Figure 8. Molecular model for allosteric inhibition of TryS by Ebselen. (A) Amino acid sequence of TbTryS highlighting the N-terminal amidase domain (black box), the C-terminal synthetase domain (blue box) and the linker region (white bold letters on green background). The cysteine residues (red background: conserved in Tc- and Li-TryS, black background: conserved in TcTryS, grey background: unique to TbTryS) that were found modified by Ebselen (asterisk) and fulfils a role in amidase catalytic activity (dot) are highlighted. The region harbouring structural elements with highly-conserved residues (in white bold letters) relevant for the catalytic activity of the synthetase domain and forming a hydrophobic pocket (italics) in the vicinity of Cys277 is highlighted in magenta background. The strictly conserved serine residue acting as nucleophilic attack facilitator for conjugation of the polyamine moiety (SP or Gsp) to GSH is shown in yellow background. (B) Cartoon representation of L. major TryS 3D structure (PDB 2VOB) showing the conserved cysteine residues from the amidase (grey cartoon, Cys60) and the synthetase (blue cartoon, Cys277) domain that bind Ebselen covalently in TbTryS. The linker region is shown in green and the substrates bound to the synthetase active site are shown in sticks. (C) Location of the cysteine from the synthetase domain modified by Ebselen (Cys 277 in LiTryS and Cys270 in TbTryS). Hydrophobic residues (Phe330, Phe332 and Phe334) in the vicinity of Cys277 and forming part of structural elements harbouring several residues relevant for catalytic activity are coloured magenta. (D) Synthetase active site with bound substrates and strictly conserved residues relevant for catalysis are shown in magenta (Arg329, Asp331 and Asn347) and yellow (Ser352) coloured sticks. The network of hydrogen bonds and electrostatic interactions between these residues and with substrates is shown with dashed lines.

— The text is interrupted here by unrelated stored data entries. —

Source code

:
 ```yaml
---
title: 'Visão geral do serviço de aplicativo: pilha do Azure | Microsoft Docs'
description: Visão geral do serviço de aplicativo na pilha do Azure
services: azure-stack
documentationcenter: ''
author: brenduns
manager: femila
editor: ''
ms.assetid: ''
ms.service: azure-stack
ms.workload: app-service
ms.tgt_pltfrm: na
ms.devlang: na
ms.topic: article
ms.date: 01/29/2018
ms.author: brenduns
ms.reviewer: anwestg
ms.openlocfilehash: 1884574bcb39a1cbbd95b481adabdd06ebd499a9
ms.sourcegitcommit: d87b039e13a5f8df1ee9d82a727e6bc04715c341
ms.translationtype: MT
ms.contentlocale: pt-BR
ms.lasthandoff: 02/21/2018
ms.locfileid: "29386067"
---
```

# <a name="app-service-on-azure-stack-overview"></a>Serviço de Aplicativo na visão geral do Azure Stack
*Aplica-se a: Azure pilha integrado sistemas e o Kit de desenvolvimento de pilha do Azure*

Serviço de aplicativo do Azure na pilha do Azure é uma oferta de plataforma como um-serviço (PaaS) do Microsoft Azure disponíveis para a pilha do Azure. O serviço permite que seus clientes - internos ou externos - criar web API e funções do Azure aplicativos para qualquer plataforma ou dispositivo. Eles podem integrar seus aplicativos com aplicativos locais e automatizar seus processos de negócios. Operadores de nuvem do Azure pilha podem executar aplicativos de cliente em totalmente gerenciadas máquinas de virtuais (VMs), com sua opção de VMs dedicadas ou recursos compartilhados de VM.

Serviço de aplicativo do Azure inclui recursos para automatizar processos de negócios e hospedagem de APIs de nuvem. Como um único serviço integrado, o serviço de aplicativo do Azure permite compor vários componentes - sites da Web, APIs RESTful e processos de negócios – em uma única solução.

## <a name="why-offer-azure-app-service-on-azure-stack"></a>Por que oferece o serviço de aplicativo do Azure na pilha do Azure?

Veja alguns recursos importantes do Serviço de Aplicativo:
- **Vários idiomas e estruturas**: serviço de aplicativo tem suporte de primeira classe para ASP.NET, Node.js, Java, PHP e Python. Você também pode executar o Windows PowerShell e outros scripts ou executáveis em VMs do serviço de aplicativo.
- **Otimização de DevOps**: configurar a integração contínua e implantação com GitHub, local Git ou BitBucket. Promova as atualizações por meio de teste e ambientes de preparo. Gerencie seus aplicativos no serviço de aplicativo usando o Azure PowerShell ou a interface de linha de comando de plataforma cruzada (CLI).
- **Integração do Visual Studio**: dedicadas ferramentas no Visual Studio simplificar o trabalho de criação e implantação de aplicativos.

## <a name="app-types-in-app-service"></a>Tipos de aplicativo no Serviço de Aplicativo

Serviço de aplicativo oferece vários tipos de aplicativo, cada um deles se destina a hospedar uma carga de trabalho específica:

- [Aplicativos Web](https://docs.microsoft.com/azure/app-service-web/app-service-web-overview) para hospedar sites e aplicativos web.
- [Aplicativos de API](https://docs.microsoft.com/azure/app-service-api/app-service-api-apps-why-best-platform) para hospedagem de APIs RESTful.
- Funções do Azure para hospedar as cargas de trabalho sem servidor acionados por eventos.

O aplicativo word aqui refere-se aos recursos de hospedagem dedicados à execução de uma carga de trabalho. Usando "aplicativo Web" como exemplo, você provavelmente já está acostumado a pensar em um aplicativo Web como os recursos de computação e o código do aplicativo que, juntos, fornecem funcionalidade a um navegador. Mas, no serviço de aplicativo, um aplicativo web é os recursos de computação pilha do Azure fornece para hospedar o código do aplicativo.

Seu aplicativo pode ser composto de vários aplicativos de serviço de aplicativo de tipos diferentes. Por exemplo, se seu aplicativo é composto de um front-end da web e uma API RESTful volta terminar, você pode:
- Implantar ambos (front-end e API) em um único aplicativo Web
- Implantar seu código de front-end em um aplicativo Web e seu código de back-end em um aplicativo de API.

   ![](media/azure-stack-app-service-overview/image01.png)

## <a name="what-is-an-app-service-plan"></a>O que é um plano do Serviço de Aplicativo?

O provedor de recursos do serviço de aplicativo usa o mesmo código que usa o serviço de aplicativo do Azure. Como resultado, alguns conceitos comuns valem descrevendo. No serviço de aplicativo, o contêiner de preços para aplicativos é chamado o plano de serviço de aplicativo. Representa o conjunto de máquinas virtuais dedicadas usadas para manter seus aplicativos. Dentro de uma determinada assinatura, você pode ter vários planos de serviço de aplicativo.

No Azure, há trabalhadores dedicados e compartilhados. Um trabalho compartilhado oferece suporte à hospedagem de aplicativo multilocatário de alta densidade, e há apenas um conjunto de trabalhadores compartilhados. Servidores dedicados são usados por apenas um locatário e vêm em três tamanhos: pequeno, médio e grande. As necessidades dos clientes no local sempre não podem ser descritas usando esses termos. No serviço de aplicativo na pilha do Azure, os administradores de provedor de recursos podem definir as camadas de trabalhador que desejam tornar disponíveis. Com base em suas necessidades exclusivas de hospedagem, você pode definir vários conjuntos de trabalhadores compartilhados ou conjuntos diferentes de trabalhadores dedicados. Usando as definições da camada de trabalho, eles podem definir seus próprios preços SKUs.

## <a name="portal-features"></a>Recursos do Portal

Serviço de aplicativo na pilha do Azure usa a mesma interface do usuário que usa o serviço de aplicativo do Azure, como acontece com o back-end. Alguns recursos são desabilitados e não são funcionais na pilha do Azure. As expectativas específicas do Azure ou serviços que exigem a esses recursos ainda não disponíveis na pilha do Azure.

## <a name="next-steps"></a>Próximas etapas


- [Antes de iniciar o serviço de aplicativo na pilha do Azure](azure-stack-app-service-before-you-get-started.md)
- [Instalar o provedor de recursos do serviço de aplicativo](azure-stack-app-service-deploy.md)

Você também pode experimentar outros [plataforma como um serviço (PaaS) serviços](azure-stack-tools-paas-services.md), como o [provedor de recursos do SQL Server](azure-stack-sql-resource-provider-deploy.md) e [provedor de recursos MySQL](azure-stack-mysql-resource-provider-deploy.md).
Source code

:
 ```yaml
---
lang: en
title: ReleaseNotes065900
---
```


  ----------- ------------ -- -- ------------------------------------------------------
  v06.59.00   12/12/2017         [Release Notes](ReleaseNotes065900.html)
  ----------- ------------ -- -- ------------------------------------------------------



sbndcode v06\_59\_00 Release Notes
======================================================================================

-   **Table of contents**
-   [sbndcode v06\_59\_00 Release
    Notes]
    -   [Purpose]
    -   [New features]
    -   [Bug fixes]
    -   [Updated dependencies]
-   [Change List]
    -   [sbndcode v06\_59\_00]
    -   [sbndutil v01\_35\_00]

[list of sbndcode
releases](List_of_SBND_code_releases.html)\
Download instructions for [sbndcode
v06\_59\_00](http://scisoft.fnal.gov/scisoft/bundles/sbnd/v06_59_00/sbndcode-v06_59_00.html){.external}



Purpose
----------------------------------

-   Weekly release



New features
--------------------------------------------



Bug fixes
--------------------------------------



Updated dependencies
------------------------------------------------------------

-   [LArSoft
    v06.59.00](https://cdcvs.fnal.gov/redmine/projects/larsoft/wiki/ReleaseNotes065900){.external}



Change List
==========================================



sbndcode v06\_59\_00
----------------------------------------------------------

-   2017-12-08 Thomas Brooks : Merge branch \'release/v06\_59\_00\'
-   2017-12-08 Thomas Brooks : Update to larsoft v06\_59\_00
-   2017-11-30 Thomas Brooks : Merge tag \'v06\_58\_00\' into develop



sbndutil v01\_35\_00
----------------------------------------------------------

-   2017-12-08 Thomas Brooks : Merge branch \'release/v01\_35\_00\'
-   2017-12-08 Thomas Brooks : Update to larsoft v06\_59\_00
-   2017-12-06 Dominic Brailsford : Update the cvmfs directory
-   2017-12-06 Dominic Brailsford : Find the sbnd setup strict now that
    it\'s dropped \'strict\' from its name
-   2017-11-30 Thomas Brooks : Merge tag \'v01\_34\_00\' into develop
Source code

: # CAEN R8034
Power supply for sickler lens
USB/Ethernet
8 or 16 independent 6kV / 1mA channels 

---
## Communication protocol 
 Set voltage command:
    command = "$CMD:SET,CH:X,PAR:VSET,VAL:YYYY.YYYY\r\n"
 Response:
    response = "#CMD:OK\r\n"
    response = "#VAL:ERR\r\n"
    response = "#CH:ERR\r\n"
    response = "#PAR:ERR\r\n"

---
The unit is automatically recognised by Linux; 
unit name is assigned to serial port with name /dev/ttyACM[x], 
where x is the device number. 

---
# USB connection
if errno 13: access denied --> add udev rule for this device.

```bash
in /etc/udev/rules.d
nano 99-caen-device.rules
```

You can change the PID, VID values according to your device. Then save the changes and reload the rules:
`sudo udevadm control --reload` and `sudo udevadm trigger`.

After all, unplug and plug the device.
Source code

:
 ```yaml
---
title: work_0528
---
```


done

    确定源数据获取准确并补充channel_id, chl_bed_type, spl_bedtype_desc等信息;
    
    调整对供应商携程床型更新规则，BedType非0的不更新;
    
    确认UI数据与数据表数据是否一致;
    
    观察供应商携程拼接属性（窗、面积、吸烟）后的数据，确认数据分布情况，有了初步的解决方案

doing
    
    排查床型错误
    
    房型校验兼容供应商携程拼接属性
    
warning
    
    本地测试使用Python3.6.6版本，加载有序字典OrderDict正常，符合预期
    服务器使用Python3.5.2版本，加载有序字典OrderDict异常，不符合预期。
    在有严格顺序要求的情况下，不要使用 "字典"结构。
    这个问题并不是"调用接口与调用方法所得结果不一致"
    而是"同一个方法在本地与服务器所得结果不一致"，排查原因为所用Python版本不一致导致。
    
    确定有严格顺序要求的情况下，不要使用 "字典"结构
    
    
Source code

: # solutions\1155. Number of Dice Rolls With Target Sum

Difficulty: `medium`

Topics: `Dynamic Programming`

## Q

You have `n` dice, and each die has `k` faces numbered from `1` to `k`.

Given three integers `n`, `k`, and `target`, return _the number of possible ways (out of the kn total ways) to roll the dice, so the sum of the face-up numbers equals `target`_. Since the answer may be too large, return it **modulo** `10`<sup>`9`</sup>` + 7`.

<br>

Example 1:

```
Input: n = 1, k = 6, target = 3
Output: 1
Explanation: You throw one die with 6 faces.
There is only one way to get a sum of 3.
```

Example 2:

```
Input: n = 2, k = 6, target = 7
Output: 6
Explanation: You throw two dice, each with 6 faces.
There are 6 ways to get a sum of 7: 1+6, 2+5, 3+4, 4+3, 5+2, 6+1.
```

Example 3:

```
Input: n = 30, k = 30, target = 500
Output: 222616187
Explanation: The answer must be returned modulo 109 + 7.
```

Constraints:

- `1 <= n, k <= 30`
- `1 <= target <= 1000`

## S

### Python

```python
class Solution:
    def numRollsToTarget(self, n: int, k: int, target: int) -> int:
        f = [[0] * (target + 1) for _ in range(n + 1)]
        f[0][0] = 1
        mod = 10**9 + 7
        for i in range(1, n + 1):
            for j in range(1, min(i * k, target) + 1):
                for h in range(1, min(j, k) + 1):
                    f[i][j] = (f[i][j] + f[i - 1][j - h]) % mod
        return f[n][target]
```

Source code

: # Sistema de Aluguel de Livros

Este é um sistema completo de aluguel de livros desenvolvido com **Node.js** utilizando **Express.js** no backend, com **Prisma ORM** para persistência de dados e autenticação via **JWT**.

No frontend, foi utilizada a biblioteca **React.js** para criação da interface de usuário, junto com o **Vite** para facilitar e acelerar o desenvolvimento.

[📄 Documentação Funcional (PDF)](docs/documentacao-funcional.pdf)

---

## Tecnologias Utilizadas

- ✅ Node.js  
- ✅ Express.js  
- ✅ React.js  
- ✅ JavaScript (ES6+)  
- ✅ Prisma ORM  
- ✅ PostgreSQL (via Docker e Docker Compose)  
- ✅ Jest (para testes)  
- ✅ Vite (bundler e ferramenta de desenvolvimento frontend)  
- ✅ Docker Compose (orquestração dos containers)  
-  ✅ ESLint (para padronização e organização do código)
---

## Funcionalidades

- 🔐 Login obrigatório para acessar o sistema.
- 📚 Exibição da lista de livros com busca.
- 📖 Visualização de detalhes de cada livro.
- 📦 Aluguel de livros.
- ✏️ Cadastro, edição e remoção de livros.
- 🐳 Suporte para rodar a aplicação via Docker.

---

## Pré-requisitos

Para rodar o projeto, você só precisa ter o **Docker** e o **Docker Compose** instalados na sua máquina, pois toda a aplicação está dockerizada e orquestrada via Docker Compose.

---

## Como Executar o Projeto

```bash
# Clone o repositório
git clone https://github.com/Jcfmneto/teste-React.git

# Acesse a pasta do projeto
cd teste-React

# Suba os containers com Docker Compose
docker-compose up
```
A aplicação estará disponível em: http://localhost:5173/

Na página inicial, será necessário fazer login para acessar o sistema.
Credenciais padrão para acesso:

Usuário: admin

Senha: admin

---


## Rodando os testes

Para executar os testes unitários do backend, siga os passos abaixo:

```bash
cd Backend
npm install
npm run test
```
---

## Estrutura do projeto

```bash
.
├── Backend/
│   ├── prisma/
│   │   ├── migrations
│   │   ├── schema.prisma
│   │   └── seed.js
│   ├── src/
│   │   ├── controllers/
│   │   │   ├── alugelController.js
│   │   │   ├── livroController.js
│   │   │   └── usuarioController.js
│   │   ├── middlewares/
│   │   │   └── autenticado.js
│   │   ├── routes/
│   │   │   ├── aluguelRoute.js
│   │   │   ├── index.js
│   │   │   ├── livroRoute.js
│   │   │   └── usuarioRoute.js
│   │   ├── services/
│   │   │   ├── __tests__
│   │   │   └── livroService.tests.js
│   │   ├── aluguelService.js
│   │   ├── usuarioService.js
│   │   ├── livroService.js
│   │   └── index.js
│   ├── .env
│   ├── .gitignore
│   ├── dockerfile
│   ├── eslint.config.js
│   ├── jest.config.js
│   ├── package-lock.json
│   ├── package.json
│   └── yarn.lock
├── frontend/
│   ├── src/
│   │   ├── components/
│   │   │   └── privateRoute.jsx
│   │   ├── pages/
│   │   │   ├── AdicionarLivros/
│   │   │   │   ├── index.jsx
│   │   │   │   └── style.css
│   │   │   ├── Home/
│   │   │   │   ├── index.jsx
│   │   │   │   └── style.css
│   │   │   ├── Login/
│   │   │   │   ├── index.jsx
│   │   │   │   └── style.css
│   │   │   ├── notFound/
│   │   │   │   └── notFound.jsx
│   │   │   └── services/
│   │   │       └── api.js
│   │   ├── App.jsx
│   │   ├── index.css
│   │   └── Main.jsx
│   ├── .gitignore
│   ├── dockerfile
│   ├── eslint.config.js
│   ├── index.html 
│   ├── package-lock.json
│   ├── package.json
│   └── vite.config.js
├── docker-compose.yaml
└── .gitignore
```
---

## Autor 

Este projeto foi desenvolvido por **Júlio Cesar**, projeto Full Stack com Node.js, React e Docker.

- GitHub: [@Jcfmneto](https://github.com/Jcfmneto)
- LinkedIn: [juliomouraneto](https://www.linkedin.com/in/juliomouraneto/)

Figure 9. Inhibition mechanism of 17 towards TbTryS. Lineweaver–Burk plots are shown for the varying substrate: (A) ATP, (B) glutathione (GSH) and (C) spermidine (SP). The kinetic analysis was performed at different inhibitors (black square: 12 µM, red circle: 6 µM, blue triangle: 3 µM, green inverted triangle: 1.5 µM, and pink triangle: 0.75 µM) and single substrate concentrations while maintaining fixed the concentration of the co-substrates (4.5 mM for SP, 200 µM for ATP and 150 µM for GSH). Enzyme velocity was measured using an end-point assay (see the section 1.3 Materials and methods for details). (D) TbTryS activity determined at different inhibitor concentrations and saturating concentrations of all substrates (SP: black empty square and Gsp: red empty circle).